AMHERST, Mass. – Stephen Harris, professor in the department of English at the University of Massachusetts Amherst, has been awarded a Fulbright Distinguished Research Chair in Arts and Social Sciences for North America through Fulbright Canada. Harris will spend the 2018-19 academic year at Carleton University in Ottawa, Ontario.

The Canada-U.S. Fulbright Program operates on the principle of reciprocal exchange and provides the opportunity for outstanding American scholars to lecture and/or conduct research in Canada. Harris’s award issues through a partnership between Fulbright Canada and Carleton University, which have established dedicated research chairs in support of educational programming, teaching and research. The awards allow American scholars and researchers to spend one academic year working in a targeted area of academic inquiry. Four chairs are appointed annually in the areas of arts and sciences, entrepreneurship, environmental science, and public affairs in North America: society, policy, media.

Working in the area of natural language processing, Harris will spend his Fulbright year developing computer tools to investigate literary language (metaphor, simile, and analogy) and literary form in the earliest stages of the English language, with a special focus on noun phrases. When he returns to UMass Amherst in 2019, he will offer a course on data science for the humanities.

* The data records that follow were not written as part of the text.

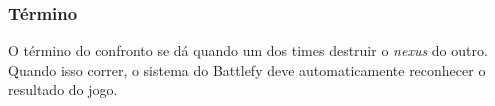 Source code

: \subsubsection{Término}

O término do confronto se dá quando um dos times destruir o \textit{nexus} do outro. Quando isso correr, o sistema do Battlefy deve automaticamente reconhecer o resultado do jogo.
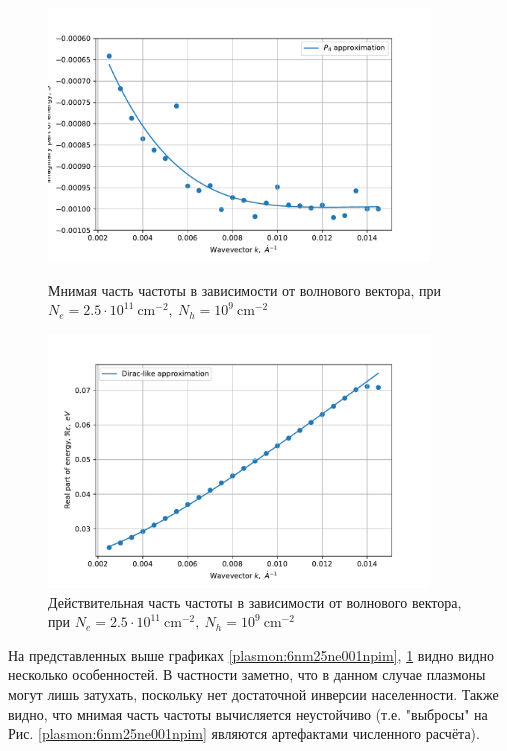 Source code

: \documentclass[../main.tex]{subfiles}
\begin{document}
    \begin{figure}[h]
        \begin{minipage}[h]{0.49\textwidth}
            \includegraphics[width=0.9\textwidth]{./images/plasmon_6nm_25_001_im.pdf}
            \caption{Мнимая часть частоты в зависимости от волнового вектора, при $N_e = 2.5 \cdot 10^{11}~\text{cm}^{-2},~N_h = 10^9~\text{cm}^{-2}$
            \label{plasmon:6nm25ne001npim}}
        \end{minipage}
        \hfill
        \begin{minipage}[h]{0.49\textwidth}
            \includegraphics[width=0.9\textwidth]{./images/plasmon_6nm_25_001_re.pdf}
            \caption{Действительная часть частоты в зависимости от волнового вектора, при $N_e = 2.5 \cdot 10^{11}~\text{cm}^{-2},~N_h = 10^9~\text{cm}^{-2}$
            \label{plasmon:6nm25ne001npre}}
        \end{minipage}
    \end{figure}

    На представленных выше графиках \ref{plasmon:6nm25ne001npim}, \ref{plasmon:6nm25ne001npre} видно видно несколько особенностей.
    В частности заметно, что в данном случае плазмоны могут лишь затухать, поскольку нет достаточной инверсии населенности. 
    Также видно, что мнимая часть частоты вычисляется неустойчиво (т.е. "выбросы" на Рис. \ref{plasmon:6nm25ne001npim} 
    являются артефактами численного расчёта).
\end{document}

Harris specializes in Old English, medieval Latin poetry, early medieval Christianity and historical linguistics. He sits on the executive board of the Old English Group of the Modern Language Association, the executive board of the MLA Old Norse Group, and the board of the International Society of Anglo-Saxonists. He is the editor of the journal Old English Newsletter, and director of Old English Publications LLC, whose volumes include the first English translation of “Ancient Germanic Literatures” by Jorge Luis Borges, with the Arizona Center for Medieval and Renaissance Studies.

Harris has previously been awarded grants from the Social Sciences and Humanities Research Council of Canada, the National Endowment for the Humanities and the Mellon Foundation.

A graduate of Bishop’s University in Sherbrooke, Quebec, Harris holds an M.A. from the University of Ottawa and a Ph.D. from Loyola University Chicago.